DATA UNDER STUDY START

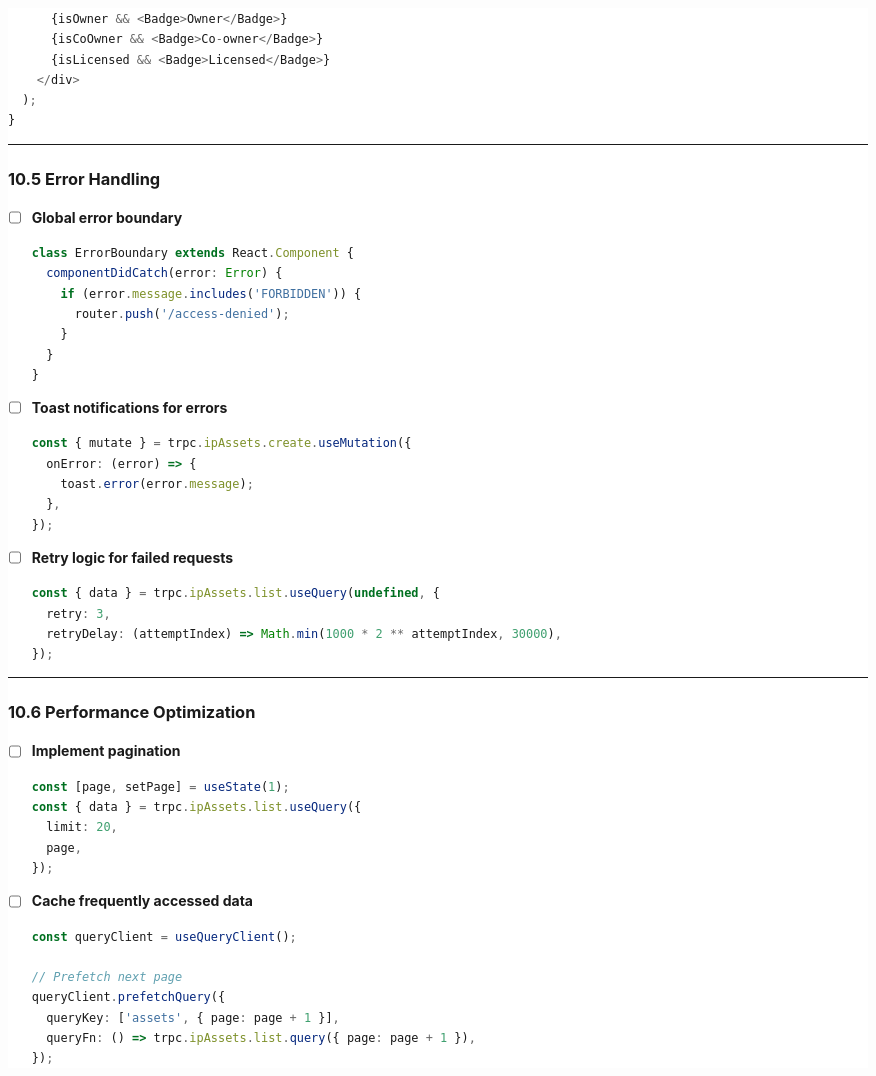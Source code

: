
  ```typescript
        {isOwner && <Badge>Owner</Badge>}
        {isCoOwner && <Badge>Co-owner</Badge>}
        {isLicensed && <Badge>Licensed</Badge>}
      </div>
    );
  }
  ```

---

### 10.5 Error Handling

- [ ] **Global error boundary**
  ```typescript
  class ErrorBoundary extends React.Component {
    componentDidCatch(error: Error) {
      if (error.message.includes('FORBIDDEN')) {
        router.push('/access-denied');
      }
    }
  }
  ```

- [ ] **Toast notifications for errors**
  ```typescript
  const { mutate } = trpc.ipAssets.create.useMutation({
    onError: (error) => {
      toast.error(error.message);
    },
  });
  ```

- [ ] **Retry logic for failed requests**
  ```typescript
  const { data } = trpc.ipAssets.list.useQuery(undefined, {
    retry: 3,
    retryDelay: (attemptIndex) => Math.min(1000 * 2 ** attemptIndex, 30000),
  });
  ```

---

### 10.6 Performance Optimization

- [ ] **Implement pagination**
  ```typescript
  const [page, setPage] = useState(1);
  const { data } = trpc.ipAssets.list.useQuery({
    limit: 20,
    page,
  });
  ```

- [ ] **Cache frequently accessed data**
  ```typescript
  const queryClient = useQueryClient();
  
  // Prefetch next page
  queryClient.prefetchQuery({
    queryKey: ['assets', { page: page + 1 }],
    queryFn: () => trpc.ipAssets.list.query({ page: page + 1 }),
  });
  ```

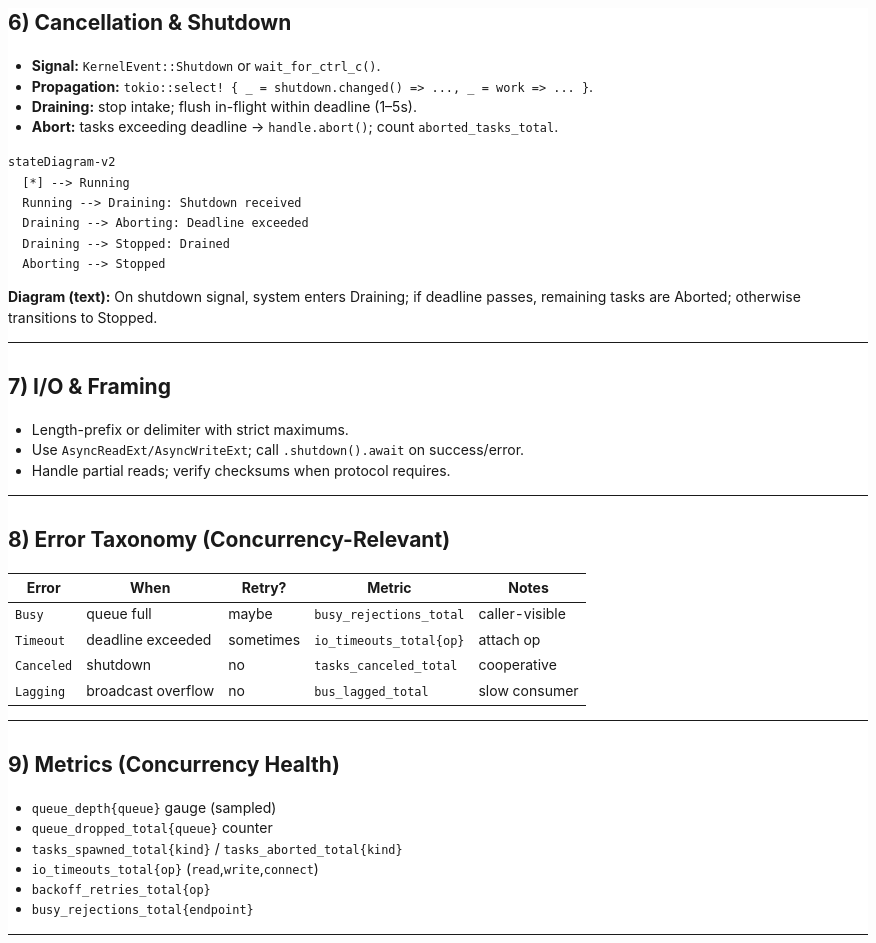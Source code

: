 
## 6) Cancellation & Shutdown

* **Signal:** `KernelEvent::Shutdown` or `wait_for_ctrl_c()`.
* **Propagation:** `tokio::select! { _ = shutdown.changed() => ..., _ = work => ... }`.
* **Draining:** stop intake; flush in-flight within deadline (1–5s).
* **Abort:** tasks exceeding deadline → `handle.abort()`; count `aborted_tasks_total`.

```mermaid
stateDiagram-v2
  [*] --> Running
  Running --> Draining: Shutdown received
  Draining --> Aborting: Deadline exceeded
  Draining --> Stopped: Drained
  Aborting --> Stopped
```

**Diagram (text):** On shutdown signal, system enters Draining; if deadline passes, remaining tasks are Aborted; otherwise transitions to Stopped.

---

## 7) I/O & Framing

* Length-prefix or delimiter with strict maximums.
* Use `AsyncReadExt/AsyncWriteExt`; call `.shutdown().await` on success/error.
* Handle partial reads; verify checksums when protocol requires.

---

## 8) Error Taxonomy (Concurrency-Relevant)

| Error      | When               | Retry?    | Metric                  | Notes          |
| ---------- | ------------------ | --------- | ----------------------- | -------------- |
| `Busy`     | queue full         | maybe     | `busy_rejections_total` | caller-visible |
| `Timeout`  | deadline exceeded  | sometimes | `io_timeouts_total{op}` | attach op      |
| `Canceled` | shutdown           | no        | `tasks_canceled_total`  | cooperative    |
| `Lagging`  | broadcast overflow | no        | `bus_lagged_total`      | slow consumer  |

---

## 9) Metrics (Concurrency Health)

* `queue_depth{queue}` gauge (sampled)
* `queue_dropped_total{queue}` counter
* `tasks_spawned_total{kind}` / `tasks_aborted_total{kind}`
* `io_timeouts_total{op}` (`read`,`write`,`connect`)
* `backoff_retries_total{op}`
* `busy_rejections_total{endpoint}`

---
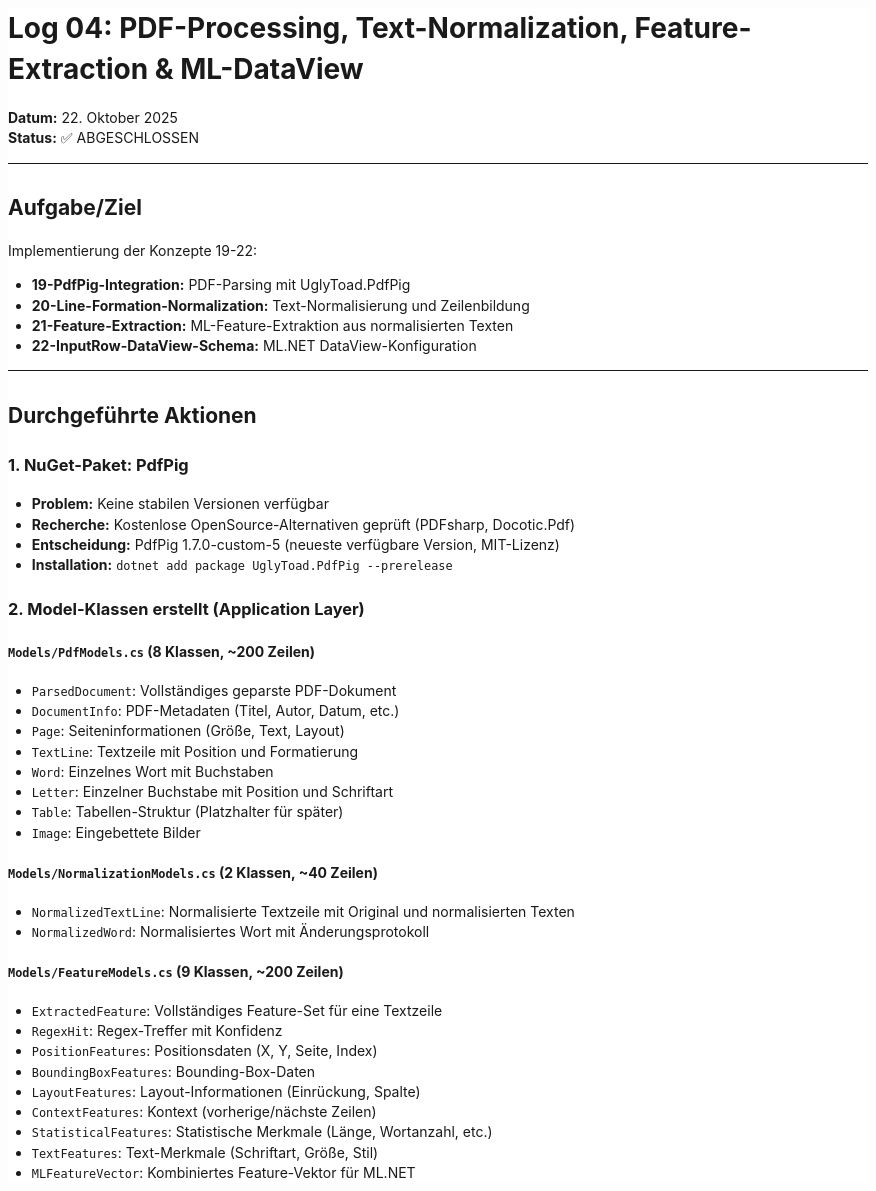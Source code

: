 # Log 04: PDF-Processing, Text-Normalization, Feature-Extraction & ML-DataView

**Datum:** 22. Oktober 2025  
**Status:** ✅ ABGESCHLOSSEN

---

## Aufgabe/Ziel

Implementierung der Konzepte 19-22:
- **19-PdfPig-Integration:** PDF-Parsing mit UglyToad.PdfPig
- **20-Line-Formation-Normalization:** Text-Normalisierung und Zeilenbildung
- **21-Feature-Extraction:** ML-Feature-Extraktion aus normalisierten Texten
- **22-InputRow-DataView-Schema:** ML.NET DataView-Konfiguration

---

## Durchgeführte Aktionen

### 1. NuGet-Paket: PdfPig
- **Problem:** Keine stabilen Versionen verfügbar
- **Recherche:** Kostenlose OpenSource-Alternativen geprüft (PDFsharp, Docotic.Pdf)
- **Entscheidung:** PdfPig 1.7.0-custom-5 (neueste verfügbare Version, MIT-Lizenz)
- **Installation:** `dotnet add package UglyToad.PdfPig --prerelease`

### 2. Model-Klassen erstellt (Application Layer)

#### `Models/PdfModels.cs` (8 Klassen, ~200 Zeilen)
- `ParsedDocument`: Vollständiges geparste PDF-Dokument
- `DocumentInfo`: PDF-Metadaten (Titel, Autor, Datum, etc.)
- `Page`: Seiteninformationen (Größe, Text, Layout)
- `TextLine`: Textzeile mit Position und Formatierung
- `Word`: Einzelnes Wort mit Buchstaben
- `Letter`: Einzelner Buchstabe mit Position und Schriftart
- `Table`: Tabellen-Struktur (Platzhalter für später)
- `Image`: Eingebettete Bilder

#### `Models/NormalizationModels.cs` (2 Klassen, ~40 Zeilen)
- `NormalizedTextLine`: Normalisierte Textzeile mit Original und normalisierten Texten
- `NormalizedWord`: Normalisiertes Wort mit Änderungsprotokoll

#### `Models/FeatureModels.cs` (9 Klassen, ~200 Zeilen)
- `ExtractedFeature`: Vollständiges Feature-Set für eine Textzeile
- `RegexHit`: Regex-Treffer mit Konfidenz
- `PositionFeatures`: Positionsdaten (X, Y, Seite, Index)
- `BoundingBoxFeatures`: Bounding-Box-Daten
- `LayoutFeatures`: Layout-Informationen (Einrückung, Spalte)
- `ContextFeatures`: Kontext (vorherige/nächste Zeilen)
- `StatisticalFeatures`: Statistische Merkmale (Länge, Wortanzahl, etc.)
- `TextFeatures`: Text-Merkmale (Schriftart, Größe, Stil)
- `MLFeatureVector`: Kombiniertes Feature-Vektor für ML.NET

DATA UNDER STUDY END

Going through the records above, state how many lines carry "Größe", with no other text.

2